▶ Work instruction:
Go through the records and copy each line where the word "evoluzione" occurs.
[[ Data listing open ]]
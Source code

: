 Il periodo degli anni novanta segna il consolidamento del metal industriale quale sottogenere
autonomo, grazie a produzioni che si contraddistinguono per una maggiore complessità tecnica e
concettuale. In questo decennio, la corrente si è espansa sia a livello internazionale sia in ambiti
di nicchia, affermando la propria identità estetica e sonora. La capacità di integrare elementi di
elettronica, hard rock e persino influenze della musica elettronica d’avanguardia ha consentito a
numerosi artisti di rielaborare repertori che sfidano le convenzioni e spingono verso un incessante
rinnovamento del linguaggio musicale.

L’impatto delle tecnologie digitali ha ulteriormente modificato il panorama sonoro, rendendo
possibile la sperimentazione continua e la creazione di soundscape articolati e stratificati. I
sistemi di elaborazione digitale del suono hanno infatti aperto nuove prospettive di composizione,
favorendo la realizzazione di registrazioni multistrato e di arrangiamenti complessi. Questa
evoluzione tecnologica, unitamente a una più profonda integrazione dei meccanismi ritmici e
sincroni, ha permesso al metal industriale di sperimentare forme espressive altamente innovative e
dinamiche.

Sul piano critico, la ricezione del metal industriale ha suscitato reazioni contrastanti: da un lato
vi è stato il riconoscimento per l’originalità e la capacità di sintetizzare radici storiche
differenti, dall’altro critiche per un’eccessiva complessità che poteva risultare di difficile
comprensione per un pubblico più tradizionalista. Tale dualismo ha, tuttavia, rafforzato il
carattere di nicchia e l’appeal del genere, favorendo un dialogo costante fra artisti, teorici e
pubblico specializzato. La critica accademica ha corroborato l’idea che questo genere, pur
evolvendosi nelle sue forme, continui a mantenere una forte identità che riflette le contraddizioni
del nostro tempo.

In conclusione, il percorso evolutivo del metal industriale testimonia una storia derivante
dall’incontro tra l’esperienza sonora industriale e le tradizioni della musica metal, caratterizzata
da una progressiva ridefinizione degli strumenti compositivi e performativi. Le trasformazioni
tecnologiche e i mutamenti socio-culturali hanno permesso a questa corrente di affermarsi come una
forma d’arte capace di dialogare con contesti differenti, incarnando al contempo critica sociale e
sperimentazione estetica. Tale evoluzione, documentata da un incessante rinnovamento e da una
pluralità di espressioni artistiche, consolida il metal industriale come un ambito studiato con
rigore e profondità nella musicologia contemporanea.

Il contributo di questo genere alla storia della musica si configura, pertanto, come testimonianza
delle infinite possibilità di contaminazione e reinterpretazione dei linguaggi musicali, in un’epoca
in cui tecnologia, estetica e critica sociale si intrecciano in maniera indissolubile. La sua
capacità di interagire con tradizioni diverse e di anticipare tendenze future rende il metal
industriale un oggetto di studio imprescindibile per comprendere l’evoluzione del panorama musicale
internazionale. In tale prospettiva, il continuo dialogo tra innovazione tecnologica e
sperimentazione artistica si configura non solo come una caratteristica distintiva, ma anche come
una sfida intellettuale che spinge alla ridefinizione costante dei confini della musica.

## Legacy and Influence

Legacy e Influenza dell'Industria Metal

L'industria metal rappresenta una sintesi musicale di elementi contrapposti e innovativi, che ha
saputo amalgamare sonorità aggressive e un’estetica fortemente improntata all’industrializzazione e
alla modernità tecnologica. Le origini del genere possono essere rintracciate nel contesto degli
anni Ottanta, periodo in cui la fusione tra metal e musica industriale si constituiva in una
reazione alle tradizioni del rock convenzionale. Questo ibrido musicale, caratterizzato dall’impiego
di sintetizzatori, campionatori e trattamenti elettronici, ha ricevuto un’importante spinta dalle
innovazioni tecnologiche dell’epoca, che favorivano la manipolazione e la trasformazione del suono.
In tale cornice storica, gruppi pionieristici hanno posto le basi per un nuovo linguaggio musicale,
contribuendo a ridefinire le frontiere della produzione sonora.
[[ Data listing closed ]]
[[ Data listing open ]]
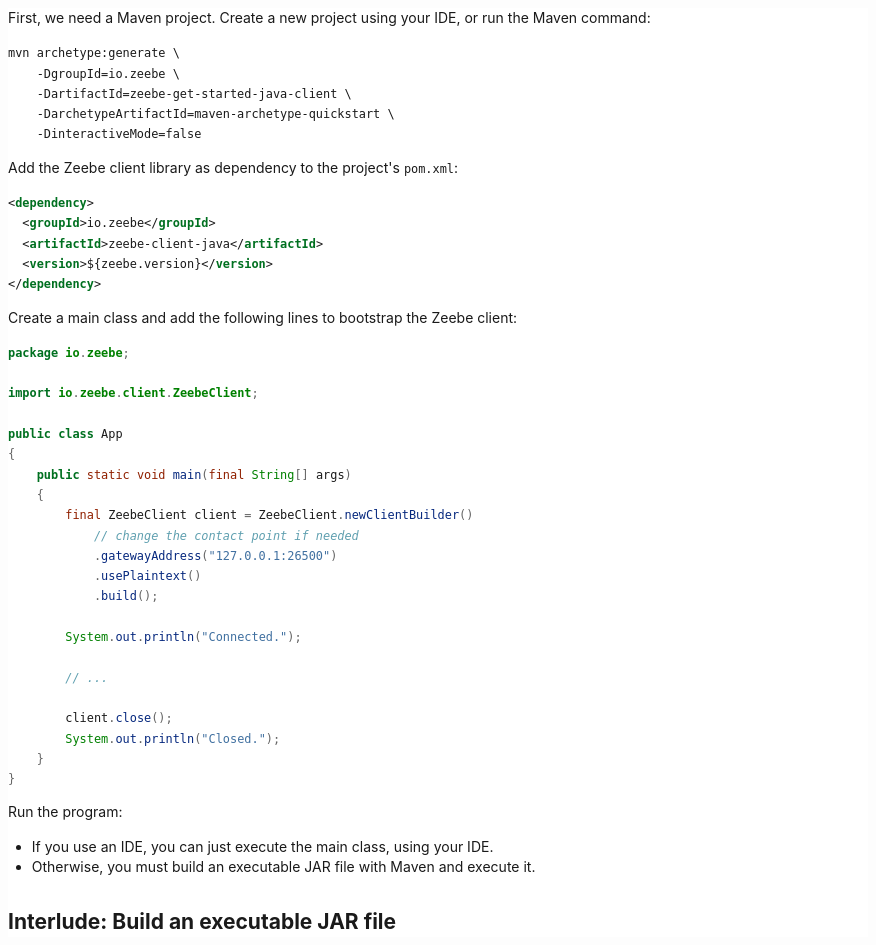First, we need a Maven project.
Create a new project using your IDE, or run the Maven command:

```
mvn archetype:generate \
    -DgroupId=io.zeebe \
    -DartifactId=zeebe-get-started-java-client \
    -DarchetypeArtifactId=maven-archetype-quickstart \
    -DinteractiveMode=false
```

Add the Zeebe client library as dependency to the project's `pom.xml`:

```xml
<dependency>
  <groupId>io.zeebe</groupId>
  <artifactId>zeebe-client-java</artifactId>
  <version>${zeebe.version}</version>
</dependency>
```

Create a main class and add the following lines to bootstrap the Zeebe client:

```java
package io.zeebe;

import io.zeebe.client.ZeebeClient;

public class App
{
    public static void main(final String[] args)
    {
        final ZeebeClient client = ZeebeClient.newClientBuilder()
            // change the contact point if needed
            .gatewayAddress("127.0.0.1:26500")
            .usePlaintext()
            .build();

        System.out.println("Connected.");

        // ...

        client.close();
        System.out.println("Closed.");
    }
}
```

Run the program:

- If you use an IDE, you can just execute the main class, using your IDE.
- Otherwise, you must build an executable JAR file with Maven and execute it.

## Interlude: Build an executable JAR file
[[ Data listing closed ]]
[[ Data listing open ]]
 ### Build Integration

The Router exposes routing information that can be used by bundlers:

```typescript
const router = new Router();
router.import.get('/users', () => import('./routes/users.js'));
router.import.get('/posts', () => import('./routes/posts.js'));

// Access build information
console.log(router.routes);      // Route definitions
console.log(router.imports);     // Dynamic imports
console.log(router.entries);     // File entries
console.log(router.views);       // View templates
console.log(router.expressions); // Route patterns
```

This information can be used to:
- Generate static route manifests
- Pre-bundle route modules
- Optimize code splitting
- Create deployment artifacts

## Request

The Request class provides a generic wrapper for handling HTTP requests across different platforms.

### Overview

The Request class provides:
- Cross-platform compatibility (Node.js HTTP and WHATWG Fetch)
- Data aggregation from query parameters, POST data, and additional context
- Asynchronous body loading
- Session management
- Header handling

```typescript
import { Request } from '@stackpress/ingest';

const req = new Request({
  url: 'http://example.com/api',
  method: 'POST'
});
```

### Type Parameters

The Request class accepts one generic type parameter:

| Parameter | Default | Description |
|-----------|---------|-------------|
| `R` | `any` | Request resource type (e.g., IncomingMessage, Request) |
[[ Data listing closed ]]
▶ Output below:
evoluzione tecnologica, unitamente a una più profonda integrazione dei meccanismi ritmici e
sperimentazione estetica. Tale evoluzione, documentata da un incessante rinnovamento e da una
industriale un oggetto di studio imprescindibile per comprendere l’evoluzione del panorama musicale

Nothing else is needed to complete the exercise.